[Stored data entries]
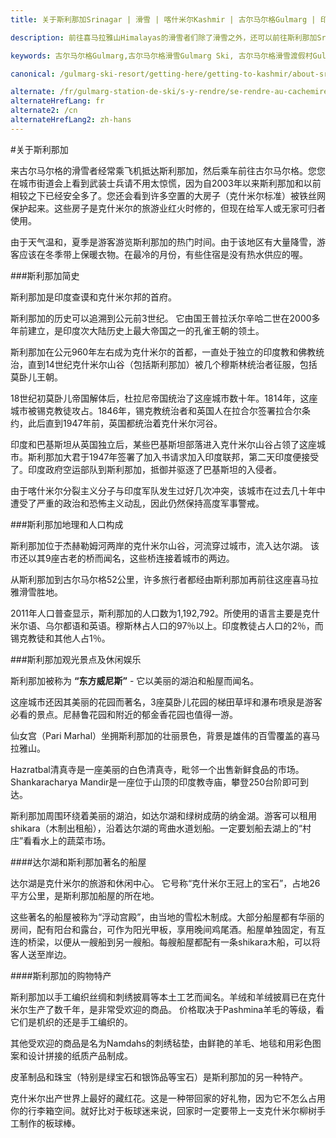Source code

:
 ```yaml
---
title: 关于斯利那加Srinagar | 滑雪 | 喀什米尔Kashmir | 古尔马尔格Gulmarg | 印度India | Skigulmarg.com

description: 前往喜马拉雅山Himalayas的滑雪者们除了滑雪之外，还可以前往斯利那加Srinagar购物，然后再前往达尔湖Dal Lake 和莫卧儿Mughal花园游览，然后再从斯利那加Srinagar返回古尔马格Gulmarg滑雪场。

keywords: 古尔马尔格Gulmarg,古尔马尔格滑雪Gulmarg Ski, 古尔马尔格滑雪渡假村Gulmarg Ski Resort, 喀什米尔滑雪Skiing in the Himalayas, 印度滑雪Skiing in India, 喜马拉雅Himalaya, 喀什米尔Kashmir, Skigulmarg.com

canonical: /gulmarg-ski-resort/getting-here/getting-to-kashmir/about-srinagar

alternate: /fr/gulmarg-station-de-ski/s-y-rendre/se-rendre-au-cachemire/a-propos-srinagar
alternateHrefLang: fr
alternate2: /cn
alternateHrefLang2: zh-hans
---
```


#关于斯利那加

来古尔马尔格的滑雪者经常乘飞机抵达斯利那加，然后乘车前往古尔马尔格。您您在城市街道会上看到武装士兵请不用太惊慌，因为自2003年以来斯利那加和以前相较之下已经安全多了。您还会看到许多空置的大房子（克什米尔标准）被铁丝网保护起来。这些房子是克什米尔的旅游业红火时修的，但现在给军人或无家可归者使用。

由于天气温和，夏季是游客游览斯利那加的热门时间。由于该地区有大量降雪，游客应该在冬季带上保暖衣物。在最冷的月份，有些住宿是没有热水供应的喔。

###斯利那加简史

斯利那加是印度查谟和克什米尔邦的首府。

斯利那加的历史可以追溯到公元前3世纪。 它由国王普拉沃尔辛哈二世在2000多年前建立，是印度次大陆历史上最大帝国之一的孔雀王朝的领土。

斯利那加在公元960年左右成为克什米尔的首都，一直处于独立的印度教和佛教统治，直到14世纪克什米尔山谷（包括斯利那加）被几个穆斯林统治者征服，包括莫卧儿王朝。

18世纪初莫卧儿帝国解体后，杜拉尼帝国统治了这座城市数十年。1814年，这座城市被锡克教徒攻占。1846年，锡克教统治者和英国人在拉合尔签署拉合尔条约，此后直到1947年前，英国都统治着克什米尔河谷。

印度和巴基斯坦从英国独立后，某些巴基斯坦部落进入克什米尔山谷占领了这座城市。斯利那加大君于1947年签署了加入书请求加入印度联邦，第二天印度便接受了。印度政府空运部队到斯利那加，抵御并驱逐了巴基斯坦的入侵者。

由于喀什米尔分裂主义分子与印度军队发生过好几次冲突，该城市在过去几十年中遭受了严重的政治和恐怖主义动乱，因此仍然保持高度军事警戒。

###斯利那加地理和人口构成

斯利那加位于杰赫勒姆河两岸的克什米尔山谷，河流穿过城市，流入达尔湖。 该市还以其9座古老的桥而闻名，这些桥连接着城市的两边。

从斯利那加到古尔马尔格52公里，许多旅行者都经由斯利那加再前往这座喜马拉雅滑雪胜地。

2011年人口普查显示，斯利那加的人口数为1,192,792。所使用的语言主要是克什米尔语、乌尔都语和英语。穆斯林占人口的97％以上。印度教徒占人口的2％，而锡克教徒和其他人占1％。

###斯利那加观光景点及休闲娱乐

斯利那加被称为 **“东方威尼斯”** - 它以美丽的湖泊和船屋而闻名。

这座城市还因其美丽的花园而著名，3座莫卧儿花园的梯田草坪和瀑布喷泉是游客必看的景点。尼赫鲁花园和附近的郁金香花园也值得一游。

仙女宫（Pari Marhal）坐拥斯利那加的壮丽景色，背景是雄伟的百雪覆盖的喜马拉雅山。

Hazratbal清真寺是一座美丽的白色清真寺，毗邻一个出售新鲜食品的市场。 Shankaracharya Mandir是一座位于山顶的印度教寺庙，攀登250台阶即可到达。

斯利那加周围环绕着美丽的湖泊，如达尔湖和绿树成荫的纳金湖。游客可以租用shikara（木制出租船），沿着达尔湖的弯曲水道划船。一定要划船去湖上的“村庄”看看水上的蔬菜市场。

####达尔湖和斯利那加著名的船屋

达尔湖是克什米尔的旅游和休闲中心。 它号称“克什米尔王冠上的宝石”，占地26平方公里，是斯利那加船屋的所在地。

这些著名的船屋被称为“浮动宫殿”，由当地的雪松木制成。大部分船屋都有华丽的房间，配有阳台和露台，可作为阳光甲板，享用晚间鸡尾酒。船屋单独固定，有互连的桥梁，以便从一艘船到另一艘船。每艘船屋都配有一条shikara木船，可以将客人送至岸边。

####斯利那加的购物特产

斯利那加以手工编织丝绸和刺绣披肩等本土工艺而闻名。羊绒和羊绒披肩已在克什米尔生产了数千年，是非常受欢迎的商品。 价格取决于Pashmina羊毛的等级，看它们是机织的还是手工编织的。

其他受欢迎的商品是名为Namdahs的刺绣毡垫，由鲜艳的羊毛、地毯和用彩色图案和设计拼接的纸质产品制成。

皮革制品和珠宝（特别是绿宝石和银饰品等宝石）是斯利那加的另一种特产。

克什米尔出产世界上最好的藏红花。这是一种带回家的好礼物，因为它不怎么占用你的行李箱空间。就好比对于板球迷来说，回家时一定要带上一支克什米尔柳树手工制作的板球棒。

**Exercise requirements:** Write the records out exactly once more, leaving off the pictures.

**Reply:**
Source code

:
 ```yaml
---
title: 关于斯利那加Srinagar | 滑雪 | 喀什米尔Kashmir | 古尔马尔格Gulmarg | 印度India | Skigulmarg.com

description: 前往喜马拉雅山Himalayas的滑雪者们除了滑雪之外，还可以前往斯利那加Srinagar购物，然后再前往达尔湖Dal Lake 和莫卧儿Mughal花园游览，然后再从斯利那加Srinagar返回古尔马格Gulmarg滑雪场。

keywords: 古尔马尔格Gulmarg,古尔马尔格滑雪Gulmarg Ski, 古尔马尔格滑雪渡假村Gulmarg Ski Resort, 喀什米尔滑雪Skiing in the Himalayas, 印度滑雪Skiing in India, 喜马拉雅Himalaya, 喀什米尔Kashmir, Skigulmarg.com

canonical: /gulmarg-ski-resort/getting-here/getting-to-kashmir/about-srinagar

alternate: /fr/gulmarg-station-de-ski/s-y-rendre/se-rendre-au-cachemire/a-propos-srinagar
alternateHrefLang: fr
alternate2: /cn
alternateHrefLang2: zh-hans
---
```


#关于斯利那加

来古尔马尔格的滑雪者经常乘飞机抵达斯利那加，然后乘车前往古尔马尔格。您您在城市街道会上看到武装士兵请不用太惊慌，因为自2003年以来斯利那加和以前相较之下已经安全多了。您还会看到许多空置的大房子（克什米尔标准）被铁丝网保护起来。这些房子是克什米尔的旅游业红火时修的，但现在给军人或无家可归者使用。

由于天气温和，夏季是游客游览斯利那加的热门时间。由于该地区有大量降雪，游客应该在冬季带上保暖衣物。在最冷的月份，有些住宿是没有热水供应的喔。

###斯利那加简史

斯利那加是印度查谟和克什米尔邦的首府。

斯利那加的历史可以追溯到公元前3世纪。 它由国王普拉沃尔辛哈二世在2000多年前建立，是印度次大陆历史上最大帝国之一的孔雀王朝的领土。

斯利那加在公元960年左右成为克什米尔的首都，一直处于独立的印度教和佛教统治，直到14世纪克什米尔山谷（包括斯利那加）被几个穆斯林统治者征服，包括莫卧儿王朝。

18世纪初莫卧儿帝国解体后，杜拉尼帝国统治了这座城市数十年。1814年，这座城市被锡克教徒攻占。1846年，锡克教统治者和英国人在拉合尔签署拉合尔条约，此后直到1947年前，英国都统治着克什米尔河谷。

印度和巴基斯坦从英国独立后，某些巴基斯坦部落进入克什米尔山谷占领了这座城市。斯利那加大君于1947年签署了加入书请求加入印度联邦，第二天印度便接受了。印度政府空运部队到斯利那加，抵御并驱逐了巴基斯坦的入侵者。

由于喀什米尔分裂主义分子与印度军队发生过好几次冲突，该城市在过去几十年中遭受了严重的政治和恐怖主义动乱，因此仍然保持高度军事警戒。

###斯利那加地理和人口构成

斯利那加位于杰赫勒姆河两岸的克什米尔山谷，河流穿过城市，流入达尔湖。 该市还以其9座古老的桥而闻名，这些桥连接着城市的两边。

从斯利那加到古尔马尔格52公里，许多旅行者都经由斯利那加再前往这座喜马拉雅滑雪胜地。

2011年人口普查显示，斯利那加的人口数为1,192,792。所使用的语言主要是克什米尔语、乌尔都语和英语。穆斯林占人口的97％以上。印度教徒占人口的2％，而锡克教徒和其他人占1％。

###斯利那加观光景点及休闲娱乐

斯利那加被称为 **“东方威尼斯”** - 它以美丽的湖泊和船屋而闻名。

这座城市还因其美丽的花园而著名，3座莫卧儿花园的梯田草坪和瀑布喷泉是游客必看的景点。尼赫鲁花园和附近的郁金香花园也值得一游。

仙女宫（Pari Marhal）坐拥斯利那加的壮丽景色，背景是雄伟的百雪覆盖的喜马拉雅山。

Hazratbal清真寺是一座美丽的白色清真寺，毗邻一个出售新鲜食品的市场。 Shankaracharya Mandir是一座位于山顶的印度教寺庙，攀登250台阶即可到达。

斯利那加周围环绕着美丽的湖泊，如达尔湖和绿树成荫的纳金湖。游客可以租用shikara（木制出租船），沿着达尔湖的弯曲水道划船。一定要划船去湖上的“村庄”看看水上的蔬菜市场。

####达尔湖和斯利那加著名的船屋

达尔湖是克什米尔的旅游和休闲中心。 它号称“克什米尔王冠上的宝石”，占地26平方公里，是斯利那加船屋的所在地。

这些著名的船屋被称为“浮动宫殿”，由当地的雪松木制成。大部分船屋都有华丽的房间，配有阳台和露台，可作为阳光甲板，享用晚间鸡尾酒。船屋单独固定，有互连的桥梁，以便从一艘船到另一艘船。每艘船屋都配有一条shikara木船，可以将客人送至岸边。

####斯利那加的购物特产

斯利那加以手工编织丝绸和刺绣披肩等本土工艺而闻名。羊绒和羊绒披肩已在克什米尔生产了数千年，是非常受欢迎的商品。 价格取决于Pashmina羊毛的等级，看它们是机织的还是手工编织的。

其他受欢迎的商品是名为Namdahs的刺绣毡垫，由鲜艳的羊毛、地毯和用彩色图案和设计拼接的纸质产品制成。

皮革制品和珠宝（特别是绿宝石和银饰品等宝石）是斯利那加的另一种特产。

克什米尔出产世界上最好的藏红花。这是一种带回家的好礼物，因为它不怎么占用你的行李箱空间。就好比对于板球迷来说，回家时一定要带上一支克什米尔柳树手工制作的板球棒。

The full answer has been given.